WHAT THE TASK REQUIRES:
Each line of the data holding "llama" should be found and copied.

DATA FOR ANALYSIS:
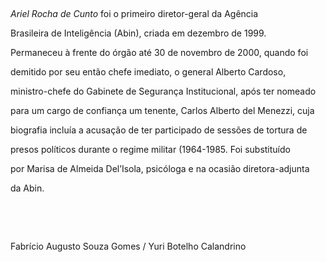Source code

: 

 



*Ariel Rocha de Cunto* foi o primeiro diretor-geral da Agência

Brasileira de Inteligência (Abin), criada em dezembro de 1999.

Permaneceu à frente do órgão até 30 de novembro de 2000, quando foi

demitido por seu então chefe imediato, o general Alberto Cardoso,

ministro-chefe do Gabinete de Segurança Institucional, após ter nomeado

para um cargo de confiança um tenente, Carlos Alberto del Menezzi, cuja

biografia incluía a acusação de ter participado de sessões de tortura de

presos políticos durante o regime militar (1964-1985. Foi substituído

por Marisa de Almeida Del’Isola, psicóloga e na ocasião diretora-adjunta

da Abin.



 



 



Fabrício Augusto Souza Gomes / Yuri Botelho Calandrino



 



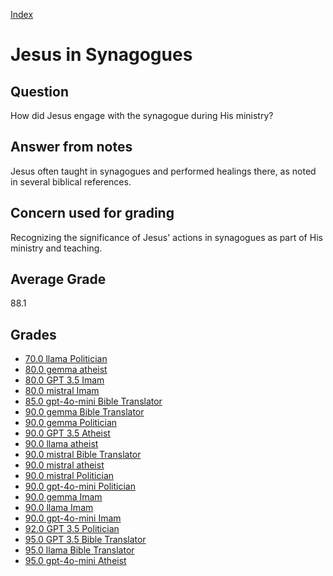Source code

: 
[Index](../../index.md)
# Jesus in Synagogues
## Question
How did Jesus engage with the synagogue during His ministry?

## Answer from notes
Jesus often taught in synagogues and performed healings there, as noted in several biblical references.

## Concern used for grading
Recognizing the significance of Jesus' actions in synagogues as part of His ministry and teaching.

## Average Grade
88.1

## Grades
 * [70.0 llama Politician](../answers/llama_Politician/Jesus_in_Synagogues.md)
 * [80.0 gemma atheist](../answers/gemma_atheist/Jesus_in_Synagogues.md)
 * [80.0 GPT 3.5 Imam](../answers/GPT_3.5_Imam/Jesus_in_Synagogues.md)
 * [80.0 mistral Imam](../answers/mistral_Imam/Jesus_in_Synagogues.md)
 * [85.0 gpt-4o-mini Bible Translator](../answers/gpt-4o-mini_Bible_Translator/Jesus_in_Synagogues.md)
 * [90.0 gemma Bible Translator](../answers/gemma_Bible_Translator/Jesus_in_Synagogues.md)
 * [90.0 gemma Politician](../answers/gemma_Politician/Jesus_in_Synagogues.md)
 * [90.0 GPT 3.5 Atheist](../answers/GPT_3.5_Atheist/Jesus_in_Synagogues.md)
 * [90.0 llama atheist](../answers/llama_atheist/Jesus_in_Synagogues.md)
 * [90.0 mistral Bible Translator](../answers/mistral_Bible_Translator/Jesus_in_Synagogues.md)
 * [90.0 mistral atheist](../answers/mistral_atheist/Jesus_in_Synagogues.md)
 * [90.0 mistral Politician](../answers/mistral_Politician/Jesus_in_Synagogues.md)
 * [90.0 gpt-4o-mini Politician](../answers/gpt-4o-mini_Politician/Jesus_in_Synagogues.md)
 * [90.0 gemma Imam](../answers/gemma_Imam/Jesus_in_Synagogues.md)
 * [90.0 llama Imam](../answers/llama_Imam/Jesus_in_Synagogues.md)
 * [90.0 gpt-4o-mini Imam](../answers/gpt-4o-mini_Imam/Jesus_in_Synagogues.md)
 * [92.0 GPT 3.5 Politician](../answers/GPT_3.5_Politician/Jesus_in_Synagogues.md)
 * [95.0 GPT 3.5 Bible Translator](../answers/GPT_3.5_Bible_Translator/Jesus_in_Synagogues.md)
 * [95.0 llama Bible Translator](../answers/llama_Bible_Translator/Jesus_in_Synagogues.md)
 * [95.0 gpt-4o-mini Atheist](../answers/gpt-4o-mini_Atheist/Jesus_in_Synagogues.md)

RESPONSE BOX:
 * [70.0 llama Politician](../answers/llama_Politician/Jesus_in_Synagogues.md)
 * [90.0 llama atheist](../answers/llama_atheist/Jesus_in_Synagogues.md)
 * [90.0 llama Imam](../answers/llama_Imam/Jesus_in_Synagogues.md)
 * [95.0 llama Bible Translator](../answers/llama_Bible_Translator/Jesus_in_Synagogues.md)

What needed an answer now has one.